#### Work to complete:
Going down the data below, set down exactly the line with "## &#128161; 환경 변화에 강인한 실시간 무인 비행체" and each line after it through the line with "## &#128161; 소형 표적 추적을 위한 알고리즘 성능 개선"; no other lines.

[[ Material for the task open ]]

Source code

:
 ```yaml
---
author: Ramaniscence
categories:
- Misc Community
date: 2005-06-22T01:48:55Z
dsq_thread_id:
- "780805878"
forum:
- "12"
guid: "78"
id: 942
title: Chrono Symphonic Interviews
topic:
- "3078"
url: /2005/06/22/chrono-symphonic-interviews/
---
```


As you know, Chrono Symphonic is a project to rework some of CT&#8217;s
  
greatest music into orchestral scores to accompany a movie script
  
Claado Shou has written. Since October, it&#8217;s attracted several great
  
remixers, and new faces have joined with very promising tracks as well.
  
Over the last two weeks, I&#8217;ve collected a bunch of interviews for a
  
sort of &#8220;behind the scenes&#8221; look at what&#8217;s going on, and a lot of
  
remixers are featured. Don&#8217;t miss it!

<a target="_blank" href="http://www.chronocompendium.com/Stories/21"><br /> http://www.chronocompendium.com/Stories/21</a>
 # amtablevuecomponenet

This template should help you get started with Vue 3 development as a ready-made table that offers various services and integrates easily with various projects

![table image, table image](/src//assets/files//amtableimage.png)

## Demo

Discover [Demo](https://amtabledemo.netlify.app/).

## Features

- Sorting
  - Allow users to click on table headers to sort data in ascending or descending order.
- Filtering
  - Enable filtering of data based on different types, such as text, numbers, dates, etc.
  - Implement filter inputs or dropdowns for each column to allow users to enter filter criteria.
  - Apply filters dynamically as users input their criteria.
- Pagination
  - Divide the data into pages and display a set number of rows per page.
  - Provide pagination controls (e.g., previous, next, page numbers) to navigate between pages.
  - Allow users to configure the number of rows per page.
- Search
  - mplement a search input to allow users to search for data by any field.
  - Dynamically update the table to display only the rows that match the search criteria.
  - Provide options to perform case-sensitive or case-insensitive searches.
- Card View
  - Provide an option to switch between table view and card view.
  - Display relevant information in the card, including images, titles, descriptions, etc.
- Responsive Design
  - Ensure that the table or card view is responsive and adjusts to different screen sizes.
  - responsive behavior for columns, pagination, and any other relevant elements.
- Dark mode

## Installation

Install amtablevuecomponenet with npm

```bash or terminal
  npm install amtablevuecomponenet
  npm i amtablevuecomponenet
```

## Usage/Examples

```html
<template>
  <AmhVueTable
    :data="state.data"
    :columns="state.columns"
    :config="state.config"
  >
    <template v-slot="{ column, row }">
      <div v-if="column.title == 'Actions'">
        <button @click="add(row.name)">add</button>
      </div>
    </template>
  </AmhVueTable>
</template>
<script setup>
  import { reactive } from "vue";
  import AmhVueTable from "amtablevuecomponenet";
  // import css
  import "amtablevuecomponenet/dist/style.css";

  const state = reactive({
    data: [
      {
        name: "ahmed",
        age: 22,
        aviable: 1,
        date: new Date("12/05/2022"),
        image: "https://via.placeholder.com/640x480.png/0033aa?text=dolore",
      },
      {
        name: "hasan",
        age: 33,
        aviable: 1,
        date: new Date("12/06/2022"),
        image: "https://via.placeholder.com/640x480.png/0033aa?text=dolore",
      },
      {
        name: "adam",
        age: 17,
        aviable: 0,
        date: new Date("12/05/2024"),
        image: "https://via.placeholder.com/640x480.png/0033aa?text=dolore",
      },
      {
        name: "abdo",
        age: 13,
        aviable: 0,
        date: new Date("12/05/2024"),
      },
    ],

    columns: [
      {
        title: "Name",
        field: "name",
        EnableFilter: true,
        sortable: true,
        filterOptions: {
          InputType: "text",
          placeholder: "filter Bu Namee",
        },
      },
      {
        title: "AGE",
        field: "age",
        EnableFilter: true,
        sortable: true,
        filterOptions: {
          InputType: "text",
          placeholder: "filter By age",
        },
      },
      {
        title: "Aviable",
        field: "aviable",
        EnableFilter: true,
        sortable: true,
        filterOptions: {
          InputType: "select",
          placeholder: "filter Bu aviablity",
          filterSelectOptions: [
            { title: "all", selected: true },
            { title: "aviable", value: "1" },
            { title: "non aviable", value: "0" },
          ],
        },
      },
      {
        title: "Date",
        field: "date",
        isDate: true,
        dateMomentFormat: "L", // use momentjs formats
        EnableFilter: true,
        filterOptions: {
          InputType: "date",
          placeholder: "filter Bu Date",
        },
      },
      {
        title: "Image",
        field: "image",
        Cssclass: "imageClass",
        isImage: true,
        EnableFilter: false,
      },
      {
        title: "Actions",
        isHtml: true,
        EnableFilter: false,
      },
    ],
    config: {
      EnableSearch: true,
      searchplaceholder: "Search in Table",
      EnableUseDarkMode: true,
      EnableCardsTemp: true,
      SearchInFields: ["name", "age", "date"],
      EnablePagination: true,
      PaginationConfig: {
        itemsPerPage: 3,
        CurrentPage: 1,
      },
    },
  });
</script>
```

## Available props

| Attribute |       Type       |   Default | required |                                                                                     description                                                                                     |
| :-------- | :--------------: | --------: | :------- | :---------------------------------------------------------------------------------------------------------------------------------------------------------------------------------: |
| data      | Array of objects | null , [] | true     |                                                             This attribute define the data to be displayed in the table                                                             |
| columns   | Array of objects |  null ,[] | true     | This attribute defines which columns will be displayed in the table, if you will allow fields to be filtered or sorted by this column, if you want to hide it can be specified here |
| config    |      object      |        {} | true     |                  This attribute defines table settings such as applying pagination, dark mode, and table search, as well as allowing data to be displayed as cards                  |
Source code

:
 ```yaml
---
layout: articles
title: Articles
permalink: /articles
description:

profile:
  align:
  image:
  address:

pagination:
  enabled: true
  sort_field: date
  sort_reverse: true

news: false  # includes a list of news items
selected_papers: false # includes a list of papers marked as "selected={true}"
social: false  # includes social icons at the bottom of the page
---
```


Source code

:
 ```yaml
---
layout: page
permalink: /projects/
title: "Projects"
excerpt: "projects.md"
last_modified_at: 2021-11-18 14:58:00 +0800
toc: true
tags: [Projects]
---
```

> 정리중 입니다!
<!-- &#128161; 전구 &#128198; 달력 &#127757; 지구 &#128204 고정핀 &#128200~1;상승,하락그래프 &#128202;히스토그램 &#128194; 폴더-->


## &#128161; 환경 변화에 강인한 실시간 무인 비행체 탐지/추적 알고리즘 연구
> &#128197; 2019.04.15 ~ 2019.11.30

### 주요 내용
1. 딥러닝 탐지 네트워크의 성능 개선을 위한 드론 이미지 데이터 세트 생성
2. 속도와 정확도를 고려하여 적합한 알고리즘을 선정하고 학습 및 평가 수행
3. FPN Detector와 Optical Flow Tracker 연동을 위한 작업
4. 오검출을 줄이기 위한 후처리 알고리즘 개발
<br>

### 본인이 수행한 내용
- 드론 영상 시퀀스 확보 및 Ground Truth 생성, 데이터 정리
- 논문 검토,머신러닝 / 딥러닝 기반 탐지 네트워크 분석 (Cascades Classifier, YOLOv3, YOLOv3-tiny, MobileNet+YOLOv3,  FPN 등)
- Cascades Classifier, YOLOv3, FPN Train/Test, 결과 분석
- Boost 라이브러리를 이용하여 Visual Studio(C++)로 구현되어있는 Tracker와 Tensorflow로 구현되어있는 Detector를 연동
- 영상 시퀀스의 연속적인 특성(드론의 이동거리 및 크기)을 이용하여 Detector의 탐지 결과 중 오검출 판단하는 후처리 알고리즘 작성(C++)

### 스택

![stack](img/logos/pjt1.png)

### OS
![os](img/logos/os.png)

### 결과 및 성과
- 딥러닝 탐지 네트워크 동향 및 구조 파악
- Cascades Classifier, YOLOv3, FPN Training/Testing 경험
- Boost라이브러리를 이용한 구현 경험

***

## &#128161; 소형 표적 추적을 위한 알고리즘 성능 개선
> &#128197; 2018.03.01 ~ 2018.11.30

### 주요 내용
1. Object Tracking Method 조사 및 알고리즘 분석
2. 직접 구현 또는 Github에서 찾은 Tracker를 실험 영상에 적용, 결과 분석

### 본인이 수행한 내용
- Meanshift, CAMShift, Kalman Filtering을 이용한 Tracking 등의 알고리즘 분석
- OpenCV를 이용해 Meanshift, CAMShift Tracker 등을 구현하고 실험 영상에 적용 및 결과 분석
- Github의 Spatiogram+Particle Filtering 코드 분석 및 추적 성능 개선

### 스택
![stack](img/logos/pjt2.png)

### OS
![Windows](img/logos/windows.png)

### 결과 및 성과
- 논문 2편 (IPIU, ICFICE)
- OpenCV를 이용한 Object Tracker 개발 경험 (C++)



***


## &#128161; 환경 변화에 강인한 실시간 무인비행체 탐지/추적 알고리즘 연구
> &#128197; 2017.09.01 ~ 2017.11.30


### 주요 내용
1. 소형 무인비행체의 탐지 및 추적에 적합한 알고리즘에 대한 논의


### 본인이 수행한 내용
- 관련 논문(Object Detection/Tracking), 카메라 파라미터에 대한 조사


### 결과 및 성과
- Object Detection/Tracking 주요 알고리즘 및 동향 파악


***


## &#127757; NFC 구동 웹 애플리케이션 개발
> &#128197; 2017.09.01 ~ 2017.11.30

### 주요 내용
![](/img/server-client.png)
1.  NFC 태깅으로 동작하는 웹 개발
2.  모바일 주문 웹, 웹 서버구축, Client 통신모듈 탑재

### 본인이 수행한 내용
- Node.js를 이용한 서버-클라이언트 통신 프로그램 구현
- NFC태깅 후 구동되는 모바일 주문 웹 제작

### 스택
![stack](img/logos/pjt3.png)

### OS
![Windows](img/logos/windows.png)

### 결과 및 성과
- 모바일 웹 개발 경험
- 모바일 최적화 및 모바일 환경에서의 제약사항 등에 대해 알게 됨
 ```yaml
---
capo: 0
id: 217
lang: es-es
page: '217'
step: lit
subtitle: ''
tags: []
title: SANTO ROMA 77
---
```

[[ Material for the task closed ]]

#### Result for this exercise:
## &#128161; 환경 변화에 강인한 실시간 무인 비행체 탐지/추적 알고리즘 연구
> &#128197; 2019.04.15 ~ 2019.11.30

### 주요 내용
1. 딥러닝 탐지 네트워크의 성능 개선을 위한 드론 이미지 데이터 세트 생성
2. 속도와 정확도를 고려하여 적합한 알고리즘을 선정하고 학습 및 평가 수행
3. FPN Detector와 Optical Flow Tracker 연동을 위한 작업
4. 오검출을 줄이기 위한 후처리 알고리즘 개발
<br>

### 본인이 수행한 내용
- 드론 영상 시퀀스 확보 및 Ground Truth 생성, 데이터 정리
- 논문 검토,머신러닝 / 딥러닝 기반 탐지 네트워크 분석 (Cascades Classifier, YOLOv3, YOLOv3-tiny, MobileNet+YOLOv3,  FPN 등)
- Cascades Classifier, YOLOv3, FPN Train/Test, 결과 분석
- Boost 라이브러리를 이용하여 Visual Studio(C++)로 구현되어있는 Tracker와 Tensorflow로 구현되어있는 Detector를 연동
- 영상 시퀀스의 연속적인 특성(드론의 이동거리 및 크기)을 이용하여 Detector의 탐지 결과 중 오검출 판단하는 후처리 알고리즘 작성(C++)

### 스택

![stack](img/logos/pjt1.png)

### OS
![os](img/logos/os.png)

### 결과 및 성과
- 딥러닝 탐지 네트워크 동향 및 구조 파악
- Cascades Classifier, YOLOv3, FPN Training/Testing 경험
- Boost라이브러리를 이용한 구현 경험

***

## &#128161; 소형 표적 추적을 위한 알고리즘 성능 개선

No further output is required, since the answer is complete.